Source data
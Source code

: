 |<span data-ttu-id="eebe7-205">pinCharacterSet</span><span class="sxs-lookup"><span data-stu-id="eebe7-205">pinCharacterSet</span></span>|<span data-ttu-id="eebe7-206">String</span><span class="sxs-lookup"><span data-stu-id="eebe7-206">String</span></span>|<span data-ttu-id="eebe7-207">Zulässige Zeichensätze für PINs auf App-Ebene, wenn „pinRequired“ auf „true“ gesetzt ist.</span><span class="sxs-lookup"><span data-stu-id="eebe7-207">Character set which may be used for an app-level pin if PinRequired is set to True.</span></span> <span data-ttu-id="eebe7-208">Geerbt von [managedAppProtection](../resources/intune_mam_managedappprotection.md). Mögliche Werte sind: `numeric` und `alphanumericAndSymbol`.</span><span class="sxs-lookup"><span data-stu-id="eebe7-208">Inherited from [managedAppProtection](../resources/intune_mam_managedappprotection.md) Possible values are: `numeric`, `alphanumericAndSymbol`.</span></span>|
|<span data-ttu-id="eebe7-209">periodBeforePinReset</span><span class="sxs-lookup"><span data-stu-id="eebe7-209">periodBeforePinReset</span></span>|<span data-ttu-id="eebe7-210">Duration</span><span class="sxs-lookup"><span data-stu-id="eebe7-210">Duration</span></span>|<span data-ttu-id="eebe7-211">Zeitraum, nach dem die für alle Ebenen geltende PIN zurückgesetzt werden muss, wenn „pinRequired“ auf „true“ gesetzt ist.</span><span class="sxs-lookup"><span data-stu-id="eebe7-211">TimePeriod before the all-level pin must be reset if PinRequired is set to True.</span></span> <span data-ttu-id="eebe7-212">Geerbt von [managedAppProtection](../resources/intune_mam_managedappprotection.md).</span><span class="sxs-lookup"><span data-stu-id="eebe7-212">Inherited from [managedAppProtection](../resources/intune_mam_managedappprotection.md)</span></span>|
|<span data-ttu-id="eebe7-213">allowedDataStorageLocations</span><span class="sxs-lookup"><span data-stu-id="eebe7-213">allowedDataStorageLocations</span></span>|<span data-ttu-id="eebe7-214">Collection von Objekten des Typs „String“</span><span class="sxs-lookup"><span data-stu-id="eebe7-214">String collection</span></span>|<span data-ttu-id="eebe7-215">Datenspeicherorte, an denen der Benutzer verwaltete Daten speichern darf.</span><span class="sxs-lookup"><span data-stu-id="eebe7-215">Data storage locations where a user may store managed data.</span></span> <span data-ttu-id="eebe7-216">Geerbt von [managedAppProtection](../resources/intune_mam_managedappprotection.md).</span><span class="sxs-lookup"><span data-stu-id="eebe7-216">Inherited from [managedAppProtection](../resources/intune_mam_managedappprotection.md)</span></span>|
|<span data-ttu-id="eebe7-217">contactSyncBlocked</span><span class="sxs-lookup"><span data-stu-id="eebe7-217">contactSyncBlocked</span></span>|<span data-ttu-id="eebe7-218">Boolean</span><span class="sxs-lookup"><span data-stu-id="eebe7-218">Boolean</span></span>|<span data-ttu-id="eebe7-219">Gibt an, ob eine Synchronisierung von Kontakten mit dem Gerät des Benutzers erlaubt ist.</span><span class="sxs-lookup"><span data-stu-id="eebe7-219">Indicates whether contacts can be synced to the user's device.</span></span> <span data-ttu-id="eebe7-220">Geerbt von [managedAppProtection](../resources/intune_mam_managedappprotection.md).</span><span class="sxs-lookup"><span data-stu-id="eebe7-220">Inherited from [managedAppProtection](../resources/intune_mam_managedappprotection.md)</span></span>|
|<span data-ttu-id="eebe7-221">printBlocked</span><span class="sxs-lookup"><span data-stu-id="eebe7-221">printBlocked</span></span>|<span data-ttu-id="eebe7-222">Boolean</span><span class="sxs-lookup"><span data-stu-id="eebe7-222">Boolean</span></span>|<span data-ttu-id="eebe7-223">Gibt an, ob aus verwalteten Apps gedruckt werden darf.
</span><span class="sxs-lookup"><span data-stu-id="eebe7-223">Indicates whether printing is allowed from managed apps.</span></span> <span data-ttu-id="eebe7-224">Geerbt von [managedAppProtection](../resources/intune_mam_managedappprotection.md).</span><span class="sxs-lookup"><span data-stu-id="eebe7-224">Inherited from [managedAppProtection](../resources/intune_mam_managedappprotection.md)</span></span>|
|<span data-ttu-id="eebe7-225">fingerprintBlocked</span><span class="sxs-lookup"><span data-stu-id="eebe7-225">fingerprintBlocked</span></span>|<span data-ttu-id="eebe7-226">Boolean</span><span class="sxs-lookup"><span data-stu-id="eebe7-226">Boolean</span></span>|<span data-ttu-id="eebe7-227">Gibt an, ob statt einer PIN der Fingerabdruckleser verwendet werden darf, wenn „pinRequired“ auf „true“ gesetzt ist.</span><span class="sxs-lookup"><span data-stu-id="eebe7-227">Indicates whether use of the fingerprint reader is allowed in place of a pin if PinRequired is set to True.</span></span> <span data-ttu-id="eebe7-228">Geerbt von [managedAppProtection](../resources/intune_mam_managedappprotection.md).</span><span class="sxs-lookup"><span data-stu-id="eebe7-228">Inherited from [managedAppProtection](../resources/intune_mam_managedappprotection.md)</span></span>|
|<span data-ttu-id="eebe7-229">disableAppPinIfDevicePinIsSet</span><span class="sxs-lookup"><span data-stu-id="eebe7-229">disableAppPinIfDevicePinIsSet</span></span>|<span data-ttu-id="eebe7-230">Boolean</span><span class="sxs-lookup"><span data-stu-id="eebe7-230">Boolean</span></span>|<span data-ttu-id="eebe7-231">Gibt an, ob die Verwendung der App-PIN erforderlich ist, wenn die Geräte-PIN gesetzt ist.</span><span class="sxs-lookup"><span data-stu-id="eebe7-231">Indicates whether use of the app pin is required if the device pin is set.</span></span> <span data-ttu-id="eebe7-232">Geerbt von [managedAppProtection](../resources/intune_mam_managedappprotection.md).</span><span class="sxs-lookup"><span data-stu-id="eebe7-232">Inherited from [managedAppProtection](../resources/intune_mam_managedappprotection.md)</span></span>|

(What is required) Return a word-for-word copy of the lines above from the one holding "an, ob eine" through the one holding "gedruckt werden darf.", with both of them included and nothing besides.

(Solution to the problem)
|<span data-ttu-id="eebe7-217">contactSyncBlocked</span><span class="sxs-lookup"><span data-stu-id="eebe7-217">contactSyncBlocked</span></span>|<span data-ttu-id="eebe7-218">Boolean</span><span class="sxs-lookup"><span data-stu-id="eebe7-218">Boolean</span></span>|<span data-ttu-id="eebe7-219">Gibt an, ob eine Synchronisierung von Kontakten mit dem Gerät des Benutzers erlaubt ist.</span><span class="sxs-lookup"><span data-stu-id="eebe7-219">Indicates whether contacts can be synced to the user's device.</span></span> <span data-ttu-id="eebe7-220">Geerbt von [managedAppProtection](../resources/intune_mam_managedappprotection.md).</span><span class="sxs-lookup"><span data-stu-id="eebe7-220">Inherited from [managedAppProtection](../resources/intune_mam_managedappprotection.md)</span></span>|
|<span data-ttu-id="eebe7-221">printBlocked</span><span class="sxs-lookup"><span data-stu-id="eebe7-221">printBlocked</span></span>|<span data-ttu-id="eebe7-222">Boolean</span><span class="sxs-lookup"><span data-stu-id="eebe7-222">Boolean</span></span>|<span data-ttu-id="eebe7-223">Gibt an, ob aus verwalteten Apps gedruckt werden darf.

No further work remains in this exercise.